● Directions: Work out the number of lines with the word "string" in the material below, then reply with that number only.

----- Available records -----

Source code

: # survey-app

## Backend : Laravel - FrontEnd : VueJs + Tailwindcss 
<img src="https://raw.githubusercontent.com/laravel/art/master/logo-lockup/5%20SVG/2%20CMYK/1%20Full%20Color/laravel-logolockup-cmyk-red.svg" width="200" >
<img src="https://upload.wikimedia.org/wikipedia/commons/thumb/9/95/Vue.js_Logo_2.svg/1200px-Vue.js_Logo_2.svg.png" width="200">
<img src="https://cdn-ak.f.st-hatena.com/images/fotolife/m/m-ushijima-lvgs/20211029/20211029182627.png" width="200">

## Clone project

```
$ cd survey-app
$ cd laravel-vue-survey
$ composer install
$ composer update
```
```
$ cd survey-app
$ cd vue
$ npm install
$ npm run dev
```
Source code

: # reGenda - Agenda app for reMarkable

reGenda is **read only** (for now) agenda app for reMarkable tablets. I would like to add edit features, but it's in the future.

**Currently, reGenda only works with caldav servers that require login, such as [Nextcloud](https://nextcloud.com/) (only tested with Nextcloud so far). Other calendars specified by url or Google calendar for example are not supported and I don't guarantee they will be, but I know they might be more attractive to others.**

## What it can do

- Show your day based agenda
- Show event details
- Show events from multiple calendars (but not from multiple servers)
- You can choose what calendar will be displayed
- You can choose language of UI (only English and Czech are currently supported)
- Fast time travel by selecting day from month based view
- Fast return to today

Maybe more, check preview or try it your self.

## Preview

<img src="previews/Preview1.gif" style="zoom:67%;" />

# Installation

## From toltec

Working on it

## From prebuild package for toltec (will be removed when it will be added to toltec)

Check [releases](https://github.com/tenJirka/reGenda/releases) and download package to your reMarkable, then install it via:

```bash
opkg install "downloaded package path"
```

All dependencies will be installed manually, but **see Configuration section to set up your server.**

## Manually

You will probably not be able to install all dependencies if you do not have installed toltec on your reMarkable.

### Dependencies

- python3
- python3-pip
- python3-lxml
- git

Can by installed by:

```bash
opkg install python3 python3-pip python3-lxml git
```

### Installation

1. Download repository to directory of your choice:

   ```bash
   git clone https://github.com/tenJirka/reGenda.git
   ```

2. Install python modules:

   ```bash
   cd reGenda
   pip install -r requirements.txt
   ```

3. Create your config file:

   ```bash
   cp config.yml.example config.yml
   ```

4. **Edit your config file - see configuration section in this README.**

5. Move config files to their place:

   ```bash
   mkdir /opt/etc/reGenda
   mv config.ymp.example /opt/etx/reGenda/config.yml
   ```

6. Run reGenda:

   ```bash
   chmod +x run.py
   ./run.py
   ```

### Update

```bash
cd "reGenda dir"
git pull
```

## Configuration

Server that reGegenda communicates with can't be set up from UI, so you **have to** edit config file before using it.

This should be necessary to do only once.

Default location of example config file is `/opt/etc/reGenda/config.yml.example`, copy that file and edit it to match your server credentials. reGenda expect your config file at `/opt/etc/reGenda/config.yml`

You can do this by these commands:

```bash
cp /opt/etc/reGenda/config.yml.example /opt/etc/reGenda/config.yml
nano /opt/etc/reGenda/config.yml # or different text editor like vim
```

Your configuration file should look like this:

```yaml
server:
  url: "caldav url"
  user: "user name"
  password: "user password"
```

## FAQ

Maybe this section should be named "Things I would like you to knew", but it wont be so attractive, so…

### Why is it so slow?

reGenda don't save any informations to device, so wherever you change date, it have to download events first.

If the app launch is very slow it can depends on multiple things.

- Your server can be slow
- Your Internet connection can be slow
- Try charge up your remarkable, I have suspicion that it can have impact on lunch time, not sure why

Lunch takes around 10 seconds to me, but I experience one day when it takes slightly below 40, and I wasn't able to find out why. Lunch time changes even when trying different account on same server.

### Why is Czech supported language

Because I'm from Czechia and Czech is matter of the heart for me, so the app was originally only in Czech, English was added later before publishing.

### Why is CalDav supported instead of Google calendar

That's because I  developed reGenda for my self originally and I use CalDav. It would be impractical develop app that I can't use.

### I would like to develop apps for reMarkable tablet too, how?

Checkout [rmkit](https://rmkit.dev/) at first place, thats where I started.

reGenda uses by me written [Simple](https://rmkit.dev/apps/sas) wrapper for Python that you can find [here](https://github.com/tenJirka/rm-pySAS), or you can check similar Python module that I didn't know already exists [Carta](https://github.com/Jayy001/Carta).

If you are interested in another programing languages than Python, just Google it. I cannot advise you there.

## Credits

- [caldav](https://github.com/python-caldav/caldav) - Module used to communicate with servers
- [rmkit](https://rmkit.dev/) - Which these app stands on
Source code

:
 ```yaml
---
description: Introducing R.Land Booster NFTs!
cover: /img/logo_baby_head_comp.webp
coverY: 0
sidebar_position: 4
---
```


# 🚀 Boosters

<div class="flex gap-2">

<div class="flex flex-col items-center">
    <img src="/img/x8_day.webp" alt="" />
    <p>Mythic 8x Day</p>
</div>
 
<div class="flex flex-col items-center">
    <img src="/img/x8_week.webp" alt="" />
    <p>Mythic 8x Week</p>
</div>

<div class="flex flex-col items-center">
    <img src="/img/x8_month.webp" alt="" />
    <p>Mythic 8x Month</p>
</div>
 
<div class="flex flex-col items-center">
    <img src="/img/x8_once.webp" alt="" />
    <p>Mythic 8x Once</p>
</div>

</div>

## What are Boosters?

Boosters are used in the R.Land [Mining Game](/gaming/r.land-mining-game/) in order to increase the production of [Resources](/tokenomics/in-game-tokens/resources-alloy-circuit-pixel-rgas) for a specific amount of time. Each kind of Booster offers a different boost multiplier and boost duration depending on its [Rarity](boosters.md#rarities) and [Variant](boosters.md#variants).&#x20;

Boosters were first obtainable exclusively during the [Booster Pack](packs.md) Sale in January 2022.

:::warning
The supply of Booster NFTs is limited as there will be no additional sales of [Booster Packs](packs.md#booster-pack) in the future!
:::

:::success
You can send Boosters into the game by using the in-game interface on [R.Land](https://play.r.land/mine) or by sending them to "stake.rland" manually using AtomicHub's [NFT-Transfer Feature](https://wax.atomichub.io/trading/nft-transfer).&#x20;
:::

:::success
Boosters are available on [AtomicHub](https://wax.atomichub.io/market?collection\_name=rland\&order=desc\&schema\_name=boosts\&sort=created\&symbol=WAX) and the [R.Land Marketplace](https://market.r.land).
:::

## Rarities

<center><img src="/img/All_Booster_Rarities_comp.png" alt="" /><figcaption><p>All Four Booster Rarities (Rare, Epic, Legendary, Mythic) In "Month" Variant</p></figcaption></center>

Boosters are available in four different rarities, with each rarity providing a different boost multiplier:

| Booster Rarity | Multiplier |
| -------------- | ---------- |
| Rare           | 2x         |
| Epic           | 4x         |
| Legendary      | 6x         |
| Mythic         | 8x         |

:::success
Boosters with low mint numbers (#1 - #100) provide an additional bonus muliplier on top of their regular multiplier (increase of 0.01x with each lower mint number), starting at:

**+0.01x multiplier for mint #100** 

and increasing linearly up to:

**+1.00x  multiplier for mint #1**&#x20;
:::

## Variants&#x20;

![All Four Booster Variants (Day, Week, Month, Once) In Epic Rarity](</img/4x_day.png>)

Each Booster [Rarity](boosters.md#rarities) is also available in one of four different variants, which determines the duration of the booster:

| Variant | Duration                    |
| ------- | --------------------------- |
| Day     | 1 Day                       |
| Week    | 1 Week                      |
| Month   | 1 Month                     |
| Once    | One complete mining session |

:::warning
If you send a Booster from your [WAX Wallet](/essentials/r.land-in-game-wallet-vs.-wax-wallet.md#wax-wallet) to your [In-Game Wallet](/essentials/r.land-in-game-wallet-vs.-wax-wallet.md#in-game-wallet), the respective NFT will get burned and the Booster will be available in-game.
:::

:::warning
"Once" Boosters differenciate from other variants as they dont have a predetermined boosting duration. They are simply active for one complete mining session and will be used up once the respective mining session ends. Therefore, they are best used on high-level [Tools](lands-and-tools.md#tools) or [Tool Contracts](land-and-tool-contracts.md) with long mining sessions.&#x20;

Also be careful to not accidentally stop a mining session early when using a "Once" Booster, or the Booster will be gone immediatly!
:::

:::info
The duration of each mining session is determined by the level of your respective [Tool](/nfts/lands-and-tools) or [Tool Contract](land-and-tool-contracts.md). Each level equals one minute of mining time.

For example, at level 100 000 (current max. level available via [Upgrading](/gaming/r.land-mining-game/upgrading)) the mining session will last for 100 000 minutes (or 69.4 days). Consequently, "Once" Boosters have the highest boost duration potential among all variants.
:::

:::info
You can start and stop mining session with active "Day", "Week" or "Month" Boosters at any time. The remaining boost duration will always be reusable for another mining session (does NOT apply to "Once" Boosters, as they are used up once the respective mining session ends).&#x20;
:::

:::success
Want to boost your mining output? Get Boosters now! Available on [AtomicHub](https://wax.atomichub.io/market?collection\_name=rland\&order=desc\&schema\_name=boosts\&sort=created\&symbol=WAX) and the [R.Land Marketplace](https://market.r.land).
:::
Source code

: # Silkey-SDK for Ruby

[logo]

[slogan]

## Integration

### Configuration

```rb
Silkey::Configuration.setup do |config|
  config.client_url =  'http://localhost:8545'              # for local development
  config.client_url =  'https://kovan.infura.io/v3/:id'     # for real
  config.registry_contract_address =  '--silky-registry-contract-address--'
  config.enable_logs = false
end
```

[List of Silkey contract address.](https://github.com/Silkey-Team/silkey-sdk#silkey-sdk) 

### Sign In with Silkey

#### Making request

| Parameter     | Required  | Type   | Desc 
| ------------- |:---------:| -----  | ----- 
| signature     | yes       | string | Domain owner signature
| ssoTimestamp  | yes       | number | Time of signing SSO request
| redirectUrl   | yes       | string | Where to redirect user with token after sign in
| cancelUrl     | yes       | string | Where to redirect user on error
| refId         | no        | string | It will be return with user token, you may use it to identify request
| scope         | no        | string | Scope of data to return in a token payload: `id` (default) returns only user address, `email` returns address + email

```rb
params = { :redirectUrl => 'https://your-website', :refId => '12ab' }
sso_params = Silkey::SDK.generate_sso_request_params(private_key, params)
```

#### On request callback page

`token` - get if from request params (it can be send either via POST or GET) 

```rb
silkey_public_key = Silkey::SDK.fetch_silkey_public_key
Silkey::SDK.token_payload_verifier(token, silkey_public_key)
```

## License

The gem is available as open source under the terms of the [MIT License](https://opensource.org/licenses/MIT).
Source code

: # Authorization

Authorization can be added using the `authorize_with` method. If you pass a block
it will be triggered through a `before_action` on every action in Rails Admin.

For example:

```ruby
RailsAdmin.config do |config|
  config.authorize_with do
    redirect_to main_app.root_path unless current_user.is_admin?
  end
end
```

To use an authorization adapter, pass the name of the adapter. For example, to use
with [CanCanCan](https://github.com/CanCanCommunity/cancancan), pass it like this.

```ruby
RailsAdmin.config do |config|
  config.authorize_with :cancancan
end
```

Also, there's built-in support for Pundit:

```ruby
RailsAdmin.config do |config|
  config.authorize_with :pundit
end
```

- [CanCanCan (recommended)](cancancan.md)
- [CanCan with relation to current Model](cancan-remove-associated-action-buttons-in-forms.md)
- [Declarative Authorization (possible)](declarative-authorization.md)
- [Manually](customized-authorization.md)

-----

● Task output: 5